[[ Information supplied open ]]

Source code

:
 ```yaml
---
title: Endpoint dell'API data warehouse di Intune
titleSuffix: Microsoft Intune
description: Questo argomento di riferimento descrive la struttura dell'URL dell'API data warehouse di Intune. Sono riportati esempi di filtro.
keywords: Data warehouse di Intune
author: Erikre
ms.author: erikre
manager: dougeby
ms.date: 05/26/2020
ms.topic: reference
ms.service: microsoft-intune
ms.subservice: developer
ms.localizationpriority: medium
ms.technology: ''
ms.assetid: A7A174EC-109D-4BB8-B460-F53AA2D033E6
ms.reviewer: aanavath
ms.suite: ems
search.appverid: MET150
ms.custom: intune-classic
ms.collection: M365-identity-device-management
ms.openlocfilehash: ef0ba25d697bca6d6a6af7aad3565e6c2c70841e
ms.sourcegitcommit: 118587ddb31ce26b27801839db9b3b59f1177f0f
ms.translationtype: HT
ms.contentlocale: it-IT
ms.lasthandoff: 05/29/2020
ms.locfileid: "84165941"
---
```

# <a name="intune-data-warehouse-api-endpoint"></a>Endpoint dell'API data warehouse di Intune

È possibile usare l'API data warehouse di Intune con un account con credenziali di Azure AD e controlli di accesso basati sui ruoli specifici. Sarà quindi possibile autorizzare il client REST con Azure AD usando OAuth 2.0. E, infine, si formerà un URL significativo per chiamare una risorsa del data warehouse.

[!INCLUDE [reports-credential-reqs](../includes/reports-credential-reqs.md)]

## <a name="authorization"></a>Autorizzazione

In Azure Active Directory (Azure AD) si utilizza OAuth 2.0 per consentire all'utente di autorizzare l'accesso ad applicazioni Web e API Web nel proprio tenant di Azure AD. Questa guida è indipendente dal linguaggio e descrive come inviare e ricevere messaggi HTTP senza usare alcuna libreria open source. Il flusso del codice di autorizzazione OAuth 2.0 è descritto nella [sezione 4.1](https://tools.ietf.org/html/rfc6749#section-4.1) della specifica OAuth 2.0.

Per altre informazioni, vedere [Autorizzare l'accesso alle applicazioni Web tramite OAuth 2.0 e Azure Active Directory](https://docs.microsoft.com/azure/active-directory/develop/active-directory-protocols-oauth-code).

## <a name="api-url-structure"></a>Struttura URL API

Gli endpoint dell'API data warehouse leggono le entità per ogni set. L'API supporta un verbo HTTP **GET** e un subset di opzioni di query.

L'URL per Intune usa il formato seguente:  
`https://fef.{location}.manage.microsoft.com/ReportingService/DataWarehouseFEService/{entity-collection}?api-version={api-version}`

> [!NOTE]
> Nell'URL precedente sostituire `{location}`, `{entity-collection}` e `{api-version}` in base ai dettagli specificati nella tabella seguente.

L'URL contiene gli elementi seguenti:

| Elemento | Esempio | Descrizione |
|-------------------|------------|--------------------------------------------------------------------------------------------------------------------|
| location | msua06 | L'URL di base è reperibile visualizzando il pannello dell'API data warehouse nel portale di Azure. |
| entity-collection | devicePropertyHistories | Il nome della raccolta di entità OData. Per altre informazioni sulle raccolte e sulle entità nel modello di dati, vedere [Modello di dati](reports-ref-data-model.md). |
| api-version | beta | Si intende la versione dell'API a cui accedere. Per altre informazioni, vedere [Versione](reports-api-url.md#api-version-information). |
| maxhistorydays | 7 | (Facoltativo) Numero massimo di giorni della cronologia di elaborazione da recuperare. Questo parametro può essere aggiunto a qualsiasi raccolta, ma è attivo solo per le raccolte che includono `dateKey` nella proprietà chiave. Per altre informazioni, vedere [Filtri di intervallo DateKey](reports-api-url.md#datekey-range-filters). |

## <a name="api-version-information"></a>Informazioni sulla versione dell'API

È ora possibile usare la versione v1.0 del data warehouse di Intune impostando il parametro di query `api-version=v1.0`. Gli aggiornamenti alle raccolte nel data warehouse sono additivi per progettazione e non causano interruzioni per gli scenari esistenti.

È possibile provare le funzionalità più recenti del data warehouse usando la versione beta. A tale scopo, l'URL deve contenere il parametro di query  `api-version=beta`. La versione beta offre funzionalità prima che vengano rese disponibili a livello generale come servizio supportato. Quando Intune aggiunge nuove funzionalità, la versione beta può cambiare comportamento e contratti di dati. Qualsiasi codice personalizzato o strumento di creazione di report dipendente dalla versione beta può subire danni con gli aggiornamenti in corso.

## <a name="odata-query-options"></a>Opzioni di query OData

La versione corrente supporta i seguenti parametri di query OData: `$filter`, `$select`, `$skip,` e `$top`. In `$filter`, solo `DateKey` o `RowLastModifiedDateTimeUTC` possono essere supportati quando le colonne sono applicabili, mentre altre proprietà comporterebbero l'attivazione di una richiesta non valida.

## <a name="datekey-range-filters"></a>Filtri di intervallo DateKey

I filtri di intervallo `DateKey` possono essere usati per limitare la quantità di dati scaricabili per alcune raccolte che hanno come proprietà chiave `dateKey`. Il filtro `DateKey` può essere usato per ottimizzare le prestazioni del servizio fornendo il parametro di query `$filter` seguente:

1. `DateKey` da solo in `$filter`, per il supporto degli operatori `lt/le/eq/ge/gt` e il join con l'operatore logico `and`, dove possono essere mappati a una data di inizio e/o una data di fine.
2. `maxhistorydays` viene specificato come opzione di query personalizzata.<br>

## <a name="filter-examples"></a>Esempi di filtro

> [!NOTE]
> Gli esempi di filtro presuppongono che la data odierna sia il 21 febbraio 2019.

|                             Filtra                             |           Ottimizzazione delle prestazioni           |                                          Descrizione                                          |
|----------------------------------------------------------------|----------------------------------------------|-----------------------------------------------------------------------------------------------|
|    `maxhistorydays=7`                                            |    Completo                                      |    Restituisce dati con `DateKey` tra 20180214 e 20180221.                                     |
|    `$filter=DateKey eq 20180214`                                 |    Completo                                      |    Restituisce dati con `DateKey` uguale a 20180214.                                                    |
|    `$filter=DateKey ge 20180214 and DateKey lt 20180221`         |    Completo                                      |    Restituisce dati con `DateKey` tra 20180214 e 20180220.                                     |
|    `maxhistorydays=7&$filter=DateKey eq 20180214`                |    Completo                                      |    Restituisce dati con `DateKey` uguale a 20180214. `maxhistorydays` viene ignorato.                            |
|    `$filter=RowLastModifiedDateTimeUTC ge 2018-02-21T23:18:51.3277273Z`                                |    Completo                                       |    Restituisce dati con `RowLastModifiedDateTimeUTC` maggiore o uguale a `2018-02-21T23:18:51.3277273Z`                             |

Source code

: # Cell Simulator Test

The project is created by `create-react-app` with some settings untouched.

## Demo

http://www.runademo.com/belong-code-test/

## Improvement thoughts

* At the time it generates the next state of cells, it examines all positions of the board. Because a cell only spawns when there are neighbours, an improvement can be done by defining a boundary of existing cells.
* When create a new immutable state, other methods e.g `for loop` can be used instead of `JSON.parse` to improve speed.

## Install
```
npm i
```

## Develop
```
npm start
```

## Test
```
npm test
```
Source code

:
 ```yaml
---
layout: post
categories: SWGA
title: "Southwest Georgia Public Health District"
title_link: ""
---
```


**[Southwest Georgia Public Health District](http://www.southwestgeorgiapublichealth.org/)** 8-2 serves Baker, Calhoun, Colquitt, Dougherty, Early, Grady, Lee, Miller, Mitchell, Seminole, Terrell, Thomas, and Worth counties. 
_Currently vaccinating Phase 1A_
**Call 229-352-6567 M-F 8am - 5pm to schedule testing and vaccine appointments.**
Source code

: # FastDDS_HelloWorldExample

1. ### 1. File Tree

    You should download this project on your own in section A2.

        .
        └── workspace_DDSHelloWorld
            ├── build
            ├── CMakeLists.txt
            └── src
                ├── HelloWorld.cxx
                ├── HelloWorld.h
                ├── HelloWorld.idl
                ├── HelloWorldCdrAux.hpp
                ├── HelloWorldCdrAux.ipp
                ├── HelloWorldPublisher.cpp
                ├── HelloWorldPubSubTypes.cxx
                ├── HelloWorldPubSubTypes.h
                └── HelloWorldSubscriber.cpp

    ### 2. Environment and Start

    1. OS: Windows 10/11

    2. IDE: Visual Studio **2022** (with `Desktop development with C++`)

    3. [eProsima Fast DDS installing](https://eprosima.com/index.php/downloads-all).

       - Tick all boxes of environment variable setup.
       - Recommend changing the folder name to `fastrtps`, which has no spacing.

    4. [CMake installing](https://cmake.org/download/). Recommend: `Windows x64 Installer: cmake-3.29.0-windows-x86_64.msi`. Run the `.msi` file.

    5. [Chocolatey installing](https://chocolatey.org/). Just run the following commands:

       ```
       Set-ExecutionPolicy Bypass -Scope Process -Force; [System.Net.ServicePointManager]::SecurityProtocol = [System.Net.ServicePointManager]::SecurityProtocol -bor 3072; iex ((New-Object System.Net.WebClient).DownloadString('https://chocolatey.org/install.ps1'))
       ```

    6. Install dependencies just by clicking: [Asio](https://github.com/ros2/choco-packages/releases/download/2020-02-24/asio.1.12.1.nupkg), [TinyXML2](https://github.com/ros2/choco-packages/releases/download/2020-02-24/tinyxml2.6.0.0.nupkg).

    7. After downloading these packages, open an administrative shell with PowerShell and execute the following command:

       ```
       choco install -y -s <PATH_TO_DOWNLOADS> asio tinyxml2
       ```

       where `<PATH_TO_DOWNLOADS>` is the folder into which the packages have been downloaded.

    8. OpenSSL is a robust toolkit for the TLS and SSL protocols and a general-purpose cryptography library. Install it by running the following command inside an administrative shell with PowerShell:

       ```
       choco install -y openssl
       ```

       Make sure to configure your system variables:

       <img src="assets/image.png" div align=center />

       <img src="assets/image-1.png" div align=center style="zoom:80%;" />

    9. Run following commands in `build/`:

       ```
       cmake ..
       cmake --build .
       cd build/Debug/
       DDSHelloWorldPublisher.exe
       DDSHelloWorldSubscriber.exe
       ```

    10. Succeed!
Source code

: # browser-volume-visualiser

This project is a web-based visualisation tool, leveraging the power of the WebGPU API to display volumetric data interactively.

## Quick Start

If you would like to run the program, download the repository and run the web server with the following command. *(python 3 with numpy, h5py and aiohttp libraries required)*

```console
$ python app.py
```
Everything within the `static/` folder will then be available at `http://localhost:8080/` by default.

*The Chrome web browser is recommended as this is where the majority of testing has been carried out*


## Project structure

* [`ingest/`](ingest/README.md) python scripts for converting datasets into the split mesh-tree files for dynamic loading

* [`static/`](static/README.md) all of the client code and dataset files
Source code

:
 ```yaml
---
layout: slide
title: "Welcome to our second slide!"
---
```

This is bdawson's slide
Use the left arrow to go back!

[[ Information supplied closed ]]

== Task requirements ==
Every line in the records above that contains the word "chocolatey" should be copied out.

== Worked solution ==
    5. [Chocolatey installing](https://chocolatey.org/). Just run the following commands:
       Set-ExecutionPolicy Bypass -Scope Process -Force; [System.Net.ServicePointManager]::SecurityProtocol = [System.Net.ServicePointManager]::SecurityProtocol -bor 3072; iex ((New-Object System.Net.WebClient).DownloadString('https://chocolatey.org/install.ps1'))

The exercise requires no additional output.